▶ [What needs to be done]: Take the entries that follow and return exactly the lines from the one holding "#### RestaurantRessource" through the one holding "Nous avons choisi", both included. Nothing else is needed.

▶ [Records for the task]:
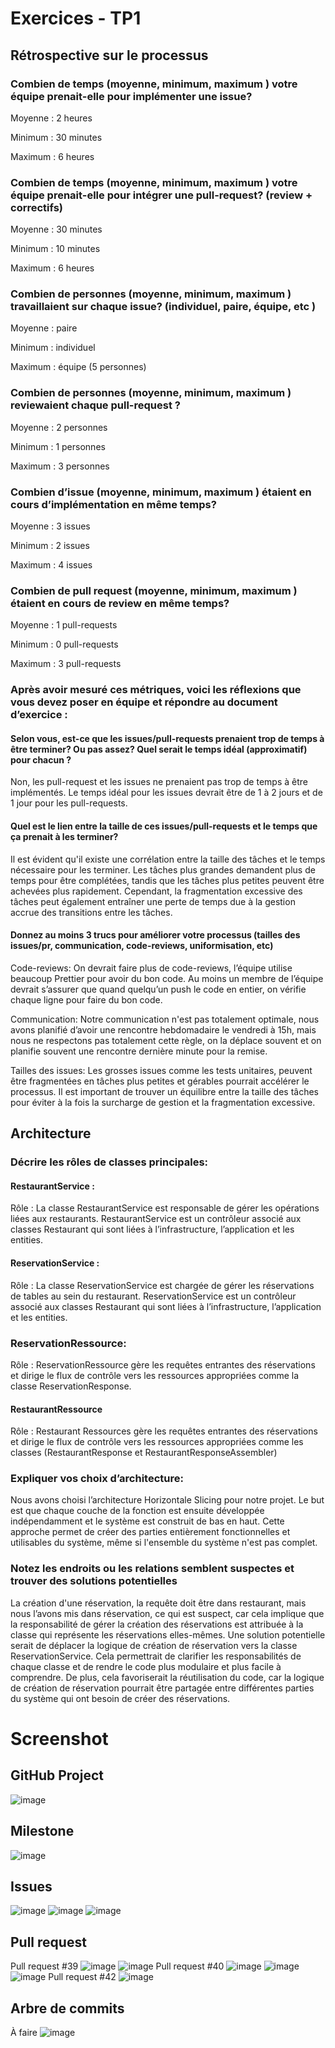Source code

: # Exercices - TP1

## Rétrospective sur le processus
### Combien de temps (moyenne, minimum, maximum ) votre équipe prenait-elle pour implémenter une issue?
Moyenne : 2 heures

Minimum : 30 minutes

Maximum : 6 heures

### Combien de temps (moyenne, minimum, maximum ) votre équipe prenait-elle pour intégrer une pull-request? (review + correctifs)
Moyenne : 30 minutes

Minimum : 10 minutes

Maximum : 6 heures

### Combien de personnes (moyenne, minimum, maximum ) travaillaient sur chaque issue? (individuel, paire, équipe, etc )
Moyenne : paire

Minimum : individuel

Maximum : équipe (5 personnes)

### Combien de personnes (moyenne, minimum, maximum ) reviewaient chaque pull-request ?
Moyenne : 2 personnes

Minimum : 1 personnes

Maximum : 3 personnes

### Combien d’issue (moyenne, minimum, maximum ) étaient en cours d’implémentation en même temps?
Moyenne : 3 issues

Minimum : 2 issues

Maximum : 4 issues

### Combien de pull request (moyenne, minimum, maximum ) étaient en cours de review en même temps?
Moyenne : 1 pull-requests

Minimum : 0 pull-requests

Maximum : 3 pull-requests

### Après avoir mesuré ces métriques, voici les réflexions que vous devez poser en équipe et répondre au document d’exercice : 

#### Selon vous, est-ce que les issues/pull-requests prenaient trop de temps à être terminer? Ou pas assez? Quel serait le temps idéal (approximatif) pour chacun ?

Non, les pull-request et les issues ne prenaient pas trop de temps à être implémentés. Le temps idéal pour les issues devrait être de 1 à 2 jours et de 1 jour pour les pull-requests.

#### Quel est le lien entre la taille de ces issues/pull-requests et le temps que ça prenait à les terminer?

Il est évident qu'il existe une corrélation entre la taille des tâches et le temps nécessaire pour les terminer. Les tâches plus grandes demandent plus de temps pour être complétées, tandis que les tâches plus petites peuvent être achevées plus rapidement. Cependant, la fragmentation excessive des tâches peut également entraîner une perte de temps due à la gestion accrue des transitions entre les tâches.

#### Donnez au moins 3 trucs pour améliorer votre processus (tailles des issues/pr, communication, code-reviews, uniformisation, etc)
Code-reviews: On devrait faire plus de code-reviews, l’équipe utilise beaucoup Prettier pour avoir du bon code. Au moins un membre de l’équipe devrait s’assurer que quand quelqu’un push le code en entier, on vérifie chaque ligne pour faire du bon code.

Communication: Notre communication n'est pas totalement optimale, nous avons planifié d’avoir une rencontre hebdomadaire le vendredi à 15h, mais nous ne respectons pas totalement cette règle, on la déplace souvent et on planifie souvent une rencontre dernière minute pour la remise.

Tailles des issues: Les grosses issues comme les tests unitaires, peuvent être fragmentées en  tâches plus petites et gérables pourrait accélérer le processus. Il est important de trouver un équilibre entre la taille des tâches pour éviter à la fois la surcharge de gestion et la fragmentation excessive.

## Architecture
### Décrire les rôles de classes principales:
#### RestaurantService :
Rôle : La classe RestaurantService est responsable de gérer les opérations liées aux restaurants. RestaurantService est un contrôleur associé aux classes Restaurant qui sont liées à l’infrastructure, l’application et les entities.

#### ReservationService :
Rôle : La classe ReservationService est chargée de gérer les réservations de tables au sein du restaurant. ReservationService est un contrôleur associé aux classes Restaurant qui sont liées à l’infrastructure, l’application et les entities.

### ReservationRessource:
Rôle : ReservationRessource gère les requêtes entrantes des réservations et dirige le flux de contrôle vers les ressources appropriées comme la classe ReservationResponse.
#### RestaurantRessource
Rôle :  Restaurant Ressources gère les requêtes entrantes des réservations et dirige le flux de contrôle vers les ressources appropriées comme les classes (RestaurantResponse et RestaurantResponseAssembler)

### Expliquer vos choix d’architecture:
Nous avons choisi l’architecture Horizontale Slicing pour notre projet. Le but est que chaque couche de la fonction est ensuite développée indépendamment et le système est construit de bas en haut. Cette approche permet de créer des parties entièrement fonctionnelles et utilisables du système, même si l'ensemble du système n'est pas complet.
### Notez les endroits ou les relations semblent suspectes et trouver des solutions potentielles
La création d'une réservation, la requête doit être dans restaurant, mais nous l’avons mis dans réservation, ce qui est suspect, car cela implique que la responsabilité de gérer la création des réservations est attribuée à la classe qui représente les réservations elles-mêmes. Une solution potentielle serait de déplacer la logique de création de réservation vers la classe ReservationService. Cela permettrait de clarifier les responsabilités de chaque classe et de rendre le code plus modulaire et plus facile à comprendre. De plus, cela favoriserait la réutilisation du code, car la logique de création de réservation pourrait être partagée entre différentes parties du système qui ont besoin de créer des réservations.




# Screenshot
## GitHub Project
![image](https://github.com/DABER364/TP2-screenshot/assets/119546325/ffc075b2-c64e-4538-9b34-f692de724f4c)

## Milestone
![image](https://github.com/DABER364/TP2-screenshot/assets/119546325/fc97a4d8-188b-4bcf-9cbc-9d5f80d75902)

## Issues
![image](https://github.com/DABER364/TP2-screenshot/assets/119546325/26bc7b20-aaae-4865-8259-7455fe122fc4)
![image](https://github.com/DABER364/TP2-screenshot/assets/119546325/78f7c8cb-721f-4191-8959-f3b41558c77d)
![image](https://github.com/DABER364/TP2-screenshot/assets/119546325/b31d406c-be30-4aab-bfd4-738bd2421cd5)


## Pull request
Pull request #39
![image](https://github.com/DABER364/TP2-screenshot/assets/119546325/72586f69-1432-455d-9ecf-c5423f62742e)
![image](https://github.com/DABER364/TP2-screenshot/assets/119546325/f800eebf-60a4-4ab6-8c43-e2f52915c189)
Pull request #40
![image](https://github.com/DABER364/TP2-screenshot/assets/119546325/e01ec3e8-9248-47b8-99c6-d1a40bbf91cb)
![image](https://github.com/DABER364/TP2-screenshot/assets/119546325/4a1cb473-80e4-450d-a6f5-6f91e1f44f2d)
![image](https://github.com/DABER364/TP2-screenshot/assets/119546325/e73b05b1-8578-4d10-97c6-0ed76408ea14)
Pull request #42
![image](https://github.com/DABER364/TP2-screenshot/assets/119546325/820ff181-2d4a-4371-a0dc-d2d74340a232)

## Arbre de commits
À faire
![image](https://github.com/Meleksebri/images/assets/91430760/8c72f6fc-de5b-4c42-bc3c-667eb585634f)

▶ [Expected answer]:
#### RestaurantRessource
Rôle :  Restaurant Ressources gère les requêtes entrantes des réservations et dirige le flux de contrôle vers les ressources appropriées comme les classes (RestaurantResponse et RestaurantResponseAssembler)

### Expliquer vos choix d’architecture:
Nous avons choisi l’architecture Horizontale Slicing pour notre projet. Le but est que chaque couche de la fonction est ensuite développée indépendamment et le système est construit de bas en haut. Cette approche permet de créer des parties entièrement fonctionnelles et utilisables du système, même si l'ensemble du système n'est pas complet.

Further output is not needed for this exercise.